DTM » 1 January 1901
Ekström out for glory; Abt bids farewell.
Championship leader Mattias Ekström is eagerly anticipating this weekend's title-deciding finale at Hockenheim, as he returns to the scene of his season-opening success brimful of confidence.
The Swede – DTM champion back in 2004 – leads Mercedes' Bruno Spengler by two points in the drivers' standings, with Audi Team Abt Sportsline team-mate Martin Tomczyk two points further back in third, and all three of them with a keen eye on the laurels. Ekström, though, is the only one of the trio to have triumphed before, and will be hoping his experience of handling high-pressure situations will give him an advantage as the campaign reaches its climax.
“I'm looking forward to the finale at Hockenheim,” the 29-year-old enthused. “I won the first race there at the start of the year, and I can hardly wait to return and fight for the championship. It will be a tough race.”

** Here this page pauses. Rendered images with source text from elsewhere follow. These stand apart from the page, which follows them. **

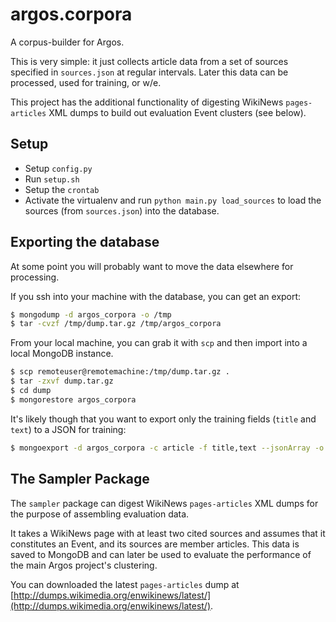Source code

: # argos.corpora
A corpus-builder for Argos.

This is very simple: it just collects article data from a set of sources
specified in `sources.json` at regular intervals. Later this data can be
processed, used for training, or w/e.

This project has the additional functionality of digesting WikiNews
`pages-articles` XML dumps to build out evaluation Event clusters (see
below).


## Setup
* Setup `config.py`
* Run `setup.sh`
* Setup the `crontab`
* Activate the virtualenv and run `python main.py load_sources` to load
the sources (from `sources.json`) into the database.

## Exporting the database
At some point you will probably want to move the data elsewhere for
processing.

If you ssh into your machine with the database, you can get an export:
```bash
$ mongodump -d argos_corpora -o /tmp
$ tar -cvzf /tmp/dump.tar.gz /tmp/argos_corpora
```

From your local machine, you can grab it with `scp`
and then import into a local MongoDB instance.
```bash
$ scp remoteuser@remotemachine:/tmp/dump.tar.gz .
$ tar -zxvf dump.tar.gz
$ cd dump
$ mongorestore argos_corpora
```

It's likely though that you want to export only the training fields
(`title` and `text`) to a JSON for training:
```bash
$ mongoexport -d argos_corpora -c article -f title,text --jsonArray -o articles.json
```

## The Sampler Package
The `sampler` package can digest WikiNews `pages-articles` XML dumps for
the purpose of assembling evaluation data.

It takes a WikiNews page with at least two cited sources and assumes that
it constitutes an Event, and its sources are member articles. This data
is saved to MongoDB and can later be used to evaluate the performance of
the main Argos project's clustering.

You can downloaded the latest `pages-articles` dump at
[http://dumps.wikimedia.org/enwikinews/latest/](http://dumps.wikimedia.org/enwikinews/latest/).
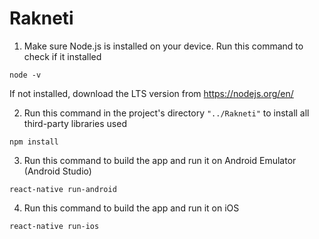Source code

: # Rakneti

1. Make sure Node.js is installed on your device. Run this command to check if it installed
  ```
  node -v
  ```
  If not installed, download the LTS version from https://nodejs.org/en/
  
2. Run this command in the project's directory ```"../Rakneti"``` to install all third-party libraries used
```
npm install
```
3. Run this command to build the app and run it on Android Emulator (Android Studio)
```
react-native run-android
```
4. Run this command to build the app and run it on iOS
```
react-native run-ios
```
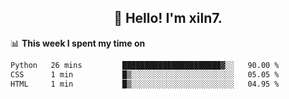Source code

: <h2 align="center">👋 Hello! I'm xiln7.</h2>

📊 **This week I spent my time on**
<!--START_SECTION:waka-->

```txt
Python   26 mins         ██████████████████████▓░░   90.00 %
CSS      1 min           █▒░░░░░░░░░░░░░░░░░░░░░░░   05.05 %
HTML     1 min           █▒░░░░░░░░░░░░░░░░░░░░░░░   04.95 %
```

<!--END_SECTION:waka-->



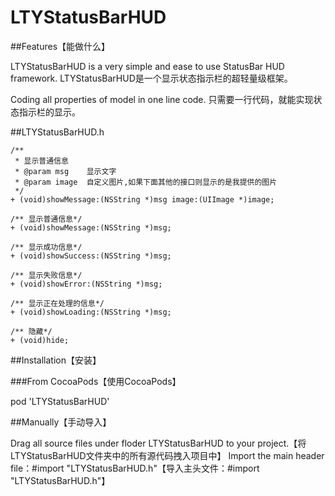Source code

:# LTYStatusBarHUD

##Features【能做什么】

LTYStatusBarHUD is a very simple and ease to use StatusBar HUD framework.
LTYStatusBarHUD是一个显示状态指示栏的超轻量级框架。

Coding all properties of model in one line code.
只需要一行代码，就能实现状态指示栏的显示。

##LTYStatusBarHUD.h

```
/**
 * 显示普通信息
 * @param msg    显示文字
 * @param image  自定义图片,如果下面其他的接口则显示的是我提供的图片
 */
+ (void)showMessage:(NSString *)msg image:(UIImage *)image;

/** 显示普通信息*/
+ (void)showMessage:(NSString *)msg;

/** 显示成功信息*/
+ (void)showSuccess:(NSString *)msg;

/** 显示失败信息*/
+ (void)showError:(NSString *)msg;

/** 显示正在处理的信息*/
+ (void)showLoading:(NSString *)msg;

/** 隐藏*/
+ (void)hide;

```

##Installation【安装】

###From CocoaPods【使用CocoaPods】

pod 'LTYStatusBarHUD'

##Manually【手动导入】

Drag all source files under floder LTYStatusBarHUD to your project.【将LTYStatusBarHUD文件夹中的所有源代码拽入项目中】
Import the main header file：#import "LTYStatusBarHUD.h"【导入主头文件：#import "LTYStatusBarHUD.h"】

Fellow Audi ace Christian Abt, meanwhile, will be making his valedictory appearance in the DTM at the end of seven seasons of competition. Though he has scored just four points this year courtesy of sixth place in Zandvoort and eighth spot at Brands Hatch in his year-old Audi Sport Team Phoenix machine, the German is clearly hoping to sign off on a high.
“It will be an emotional weekend for me because it is my last in the DTM,” the 40-year-old admitted. “I'm really looking forward to it, and it would be great to bow out with a good result.”
Prior to the action, the inaugural 'Audi Kettcar Challenge' will take place in the Hockenheim paddock on Friday afternoon, pitting all of the Ingolstadt marque's ten DTM stars against each other in a light-hearted warm-up before the main event.
Last year the Audi mechanics proved their creativity by producing beautifully-crafted paper boats. This time the task in-hand is to transform the 'Original Kettcars' – supplied by renowned company Kettler – into mini Audi DTM pedal cars.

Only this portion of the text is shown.